Let $A$ be a sentence of the predicate calculus with identity. The spectrum of $A$ is the set of positive integers $n$ such that $A$ has a model of cardinality $n$. We shall call a spectrum a set $X$ of positive integers, such that $X = spectrum(A)$ for some $A$.
I want to show that if $X$ and $Y$ are spectra, then $X \cup Y$ and $X\cap Y$ are spectra.
Here http://www.math.psu.edu/simpson/ I have found the following proof:
Assume that $X$ is the spectrum of $A$ and $Y$ is the spectrum of $B$. Then $X \cup Y$ is the spectrum of $A \lor B$. Also, $X\cap Y$ is the spectrum of $A \land B$, provided A and B have no predicates in common except the identity predicate $^{(*)}$. To arrange for this, replace B by an analogous sentence in a different language.
My question is: why do we need the hypothesis $^{(*)}$?
The point is that when they have no overlapping predicates, the way we put an $A$-satisfying structure on a set doesn't affect the way we can put a $B$-satisfying structure on the same set. If they overlap, though, you could get into a problem where $A$ and $B$ demand contradicting things.
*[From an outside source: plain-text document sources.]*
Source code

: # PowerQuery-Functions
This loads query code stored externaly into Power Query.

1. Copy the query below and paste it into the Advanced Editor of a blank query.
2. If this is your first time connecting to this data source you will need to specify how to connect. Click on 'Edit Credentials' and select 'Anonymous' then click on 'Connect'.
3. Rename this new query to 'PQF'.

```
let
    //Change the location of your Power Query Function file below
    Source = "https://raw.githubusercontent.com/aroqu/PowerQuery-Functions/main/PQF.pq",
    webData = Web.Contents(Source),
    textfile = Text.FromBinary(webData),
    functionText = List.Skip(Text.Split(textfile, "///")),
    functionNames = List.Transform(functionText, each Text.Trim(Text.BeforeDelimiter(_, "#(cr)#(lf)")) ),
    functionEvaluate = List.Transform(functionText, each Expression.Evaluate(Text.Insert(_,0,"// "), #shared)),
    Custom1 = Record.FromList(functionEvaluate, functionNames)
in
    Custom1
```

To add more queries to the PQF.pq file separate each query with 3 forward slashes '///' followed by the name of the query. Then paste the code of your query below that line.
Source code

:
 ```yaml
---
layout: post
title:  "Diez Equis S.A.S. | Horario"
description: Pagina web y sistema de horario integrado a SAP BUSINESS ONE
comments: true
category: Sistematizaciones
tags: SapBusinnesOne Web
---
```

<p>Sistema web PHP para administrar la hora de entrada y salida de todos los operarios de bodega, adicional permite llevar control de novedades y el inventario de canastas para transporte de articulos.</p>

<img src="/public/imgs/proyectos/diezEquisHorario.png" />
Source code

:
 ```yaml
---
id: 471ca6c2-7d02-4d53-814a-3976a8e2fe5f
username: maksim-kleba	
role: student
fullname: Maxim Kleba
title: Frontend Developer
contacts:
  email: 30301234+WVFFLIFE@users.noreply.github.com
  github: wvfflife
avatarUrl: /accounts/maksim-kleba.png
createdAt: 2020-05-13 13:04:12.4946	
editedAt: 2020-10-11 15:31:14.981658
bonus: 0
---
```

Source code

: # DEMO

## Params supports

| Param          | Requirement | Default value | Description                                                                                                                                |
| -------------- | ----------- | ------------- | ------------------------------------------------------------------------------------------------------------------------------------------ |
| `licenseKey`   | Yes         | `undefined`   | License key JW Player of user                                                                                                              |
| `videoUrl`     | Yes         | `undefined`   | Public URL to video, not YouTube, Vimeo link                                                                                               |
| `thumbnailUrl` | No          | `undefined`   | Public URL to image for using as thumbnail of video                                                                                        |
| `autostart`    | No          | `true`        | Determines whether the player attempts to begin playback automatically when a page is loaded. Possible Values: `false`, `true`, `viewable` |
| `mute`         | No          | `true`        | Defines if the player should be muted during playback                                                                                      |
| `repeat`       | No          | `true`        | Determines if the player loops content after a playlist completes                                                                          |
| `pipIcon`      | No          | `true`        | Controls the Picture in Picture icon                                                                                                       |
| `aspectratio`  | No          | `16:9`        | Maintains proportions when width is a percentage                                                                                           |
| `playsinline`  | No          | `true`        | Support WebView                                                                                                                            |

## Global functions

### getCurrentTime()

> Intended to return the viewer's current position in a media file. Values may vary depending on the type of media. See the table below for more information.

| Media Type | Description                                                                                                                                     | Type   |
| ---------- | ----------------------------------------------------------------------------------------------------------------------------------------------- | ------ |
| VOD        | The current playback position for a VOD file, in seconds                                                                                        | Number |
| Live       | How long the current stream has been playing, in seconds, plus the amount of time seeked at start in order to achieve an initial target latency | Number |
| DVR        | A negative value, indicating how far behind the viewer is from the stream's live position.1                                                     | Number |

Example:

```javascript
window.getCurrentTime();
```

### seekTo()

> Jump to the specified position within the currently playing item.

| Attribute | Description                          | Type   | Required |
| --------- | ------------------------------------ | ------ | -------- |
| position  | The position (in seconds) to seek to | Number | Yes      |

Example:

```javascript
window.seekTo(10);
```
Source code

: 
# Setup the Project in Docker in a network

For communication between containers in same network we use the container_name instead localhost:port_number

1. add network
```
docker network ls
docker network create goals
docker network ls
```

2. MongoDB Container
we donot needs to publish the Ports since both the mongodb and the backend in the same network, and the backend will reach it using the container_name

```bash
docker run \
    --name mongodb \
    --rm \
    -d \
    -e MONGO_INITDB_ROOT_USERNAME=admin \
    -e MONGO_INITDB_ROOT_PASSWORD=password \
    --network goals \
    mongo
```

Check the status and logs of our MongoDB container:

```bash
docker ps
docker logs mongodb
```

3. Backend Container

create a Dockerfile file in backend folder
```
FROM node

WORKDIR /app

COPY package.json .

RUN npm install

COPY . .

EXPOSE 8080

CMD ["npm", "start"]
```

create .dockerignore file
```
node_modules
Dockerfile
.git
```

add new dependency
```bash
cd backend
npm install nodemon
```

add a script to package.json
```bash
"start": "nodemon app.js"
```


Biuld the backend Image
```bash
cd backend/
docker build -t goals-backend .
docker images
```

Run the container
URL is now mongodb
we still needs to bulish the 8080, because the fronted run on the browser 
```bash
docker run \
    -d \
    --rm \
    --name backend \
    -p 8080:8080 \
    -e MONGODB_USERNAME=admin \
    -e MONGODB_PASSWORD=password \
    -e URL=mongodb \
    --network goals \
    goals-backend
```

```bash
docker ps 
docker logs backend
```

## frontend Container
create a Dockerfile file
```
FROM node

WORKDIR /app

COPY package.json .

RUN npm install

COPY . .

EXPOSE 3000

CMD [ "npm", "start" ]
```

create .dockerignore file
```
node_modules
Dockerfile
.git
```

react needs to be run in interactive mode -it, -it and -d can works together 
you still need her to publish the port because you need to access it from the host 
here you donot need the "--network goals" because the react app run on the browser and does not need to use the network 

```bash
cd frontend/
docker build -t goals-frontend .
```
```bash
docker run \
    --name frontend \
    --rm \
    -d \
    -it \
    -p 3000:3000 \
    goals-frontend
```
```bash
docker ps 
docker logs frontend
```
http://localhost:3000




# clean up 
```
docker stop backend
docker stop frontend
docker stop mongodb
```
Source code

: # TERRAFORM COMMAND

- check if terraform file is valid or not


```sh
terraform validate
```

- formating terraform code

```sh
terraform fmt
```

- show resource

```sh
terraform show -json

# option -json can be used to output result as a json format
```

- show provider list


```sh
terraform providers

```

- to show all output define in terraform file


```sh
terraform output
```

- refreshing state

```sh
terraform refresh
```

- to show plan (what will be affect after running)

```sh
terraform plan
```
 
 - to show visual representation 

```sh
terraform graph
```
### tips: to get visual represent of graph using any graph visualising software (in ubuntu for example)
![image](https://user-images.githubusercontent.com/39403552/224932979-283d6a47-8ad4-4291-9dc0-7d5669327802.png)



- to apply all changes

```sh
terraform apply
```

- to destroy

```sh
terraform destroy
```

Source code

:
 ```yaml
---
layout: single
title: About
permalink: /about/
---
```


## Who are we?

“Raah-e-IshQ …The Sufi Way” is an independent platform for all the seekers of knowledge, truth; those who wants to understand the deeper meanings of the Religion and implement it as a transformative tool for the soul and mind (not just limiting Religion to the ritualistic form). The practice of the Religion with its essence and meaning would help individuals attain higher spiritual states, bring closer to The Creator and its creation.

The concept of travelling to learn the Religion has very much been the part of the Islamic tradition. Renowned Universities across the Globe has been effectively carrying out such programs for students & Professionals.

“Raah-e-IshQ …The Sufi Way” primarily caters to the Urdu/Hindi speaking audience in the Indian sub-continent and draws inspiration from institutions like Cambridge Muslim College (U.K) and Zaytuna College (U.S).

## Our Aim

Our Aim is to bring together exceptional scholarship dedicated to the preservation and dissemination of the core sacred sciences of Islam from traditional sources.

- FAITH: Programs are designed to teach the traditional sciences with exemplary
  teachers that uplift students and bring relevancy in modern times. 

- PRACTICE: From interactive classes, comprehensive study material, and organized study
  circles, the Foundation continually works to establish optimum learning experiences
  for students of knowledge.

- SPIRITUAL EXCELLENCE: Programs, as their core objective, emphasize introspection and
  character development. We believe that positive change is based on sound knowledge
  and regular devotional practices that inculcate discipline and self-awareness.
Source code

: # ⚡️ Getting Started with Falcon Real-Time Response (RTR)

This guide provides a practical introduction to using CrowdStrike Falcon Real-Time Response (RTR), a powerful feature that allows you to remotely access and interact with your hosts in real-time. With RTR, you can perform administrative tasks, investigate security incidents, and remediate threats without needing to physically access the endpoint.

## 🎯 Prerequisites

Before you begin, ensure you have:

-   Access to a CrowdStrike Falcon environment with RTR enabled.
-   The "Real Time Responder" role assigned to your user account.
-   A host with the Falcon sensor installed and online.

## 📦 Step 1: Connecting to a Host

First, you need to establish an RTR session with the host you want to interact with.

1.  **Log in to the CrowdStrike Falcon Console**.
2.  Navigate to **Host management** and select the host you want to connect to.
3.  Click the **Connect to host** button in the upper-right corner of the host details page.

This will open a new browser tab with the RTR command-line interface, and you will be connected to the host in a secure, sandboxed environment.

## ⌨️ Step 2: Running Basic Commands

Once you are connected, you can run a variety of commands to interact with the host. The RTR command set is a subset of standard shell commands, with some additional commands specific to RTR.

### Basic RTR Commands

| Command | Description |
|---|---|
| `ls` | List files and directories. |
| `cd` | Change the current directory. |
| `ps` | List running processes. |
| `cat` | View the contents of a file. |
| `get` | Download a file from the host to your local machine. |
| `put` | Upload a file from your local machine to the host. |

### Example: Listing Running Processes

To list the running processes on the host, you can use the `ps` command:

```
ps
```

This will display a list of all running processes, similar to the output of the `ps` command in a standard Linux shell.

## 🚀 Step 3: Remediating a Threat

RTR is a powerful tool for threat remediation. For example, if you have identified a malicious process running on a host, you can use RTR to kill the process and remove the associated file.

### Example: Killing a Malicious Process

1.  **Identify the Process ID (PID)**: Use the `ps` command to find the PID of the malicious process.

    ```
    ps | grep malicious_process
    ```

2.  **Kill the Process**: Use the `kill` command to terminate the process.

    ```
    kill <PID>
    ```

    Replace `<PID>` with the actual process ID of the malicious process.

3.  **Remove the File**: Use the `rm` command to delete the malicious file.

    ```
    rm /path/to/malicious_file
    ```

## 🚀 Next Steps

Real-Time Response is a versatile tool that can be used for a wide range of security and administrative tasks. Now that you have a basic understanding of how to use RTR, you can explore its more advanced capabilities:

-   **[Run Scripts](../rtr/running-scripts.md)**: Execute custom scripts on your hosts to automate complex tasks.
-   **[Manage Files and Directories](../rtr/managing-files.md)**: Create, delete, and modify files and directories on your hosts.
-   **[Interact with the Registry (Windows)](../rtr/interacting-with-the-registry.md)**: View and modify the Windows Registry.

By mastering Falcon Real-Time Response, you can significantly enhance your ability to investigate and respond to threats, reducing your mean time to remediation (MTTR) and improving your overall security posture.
For example, let the language for both $A$ and $B$ consist of a unary relation symbol $U$. Let $A$ be the sentence "$\forall x(U(x))$" and $B$ be the sentence "$\exists x(\neg U(x))$." Then:
$Spec(A)=\mathbb{N}$,
$Spec(B)=\mathbb{N}$, but
$Spec(A\wedge B)=\emptyset$.
More interesting examples are of course possible, but this one illustrates the point.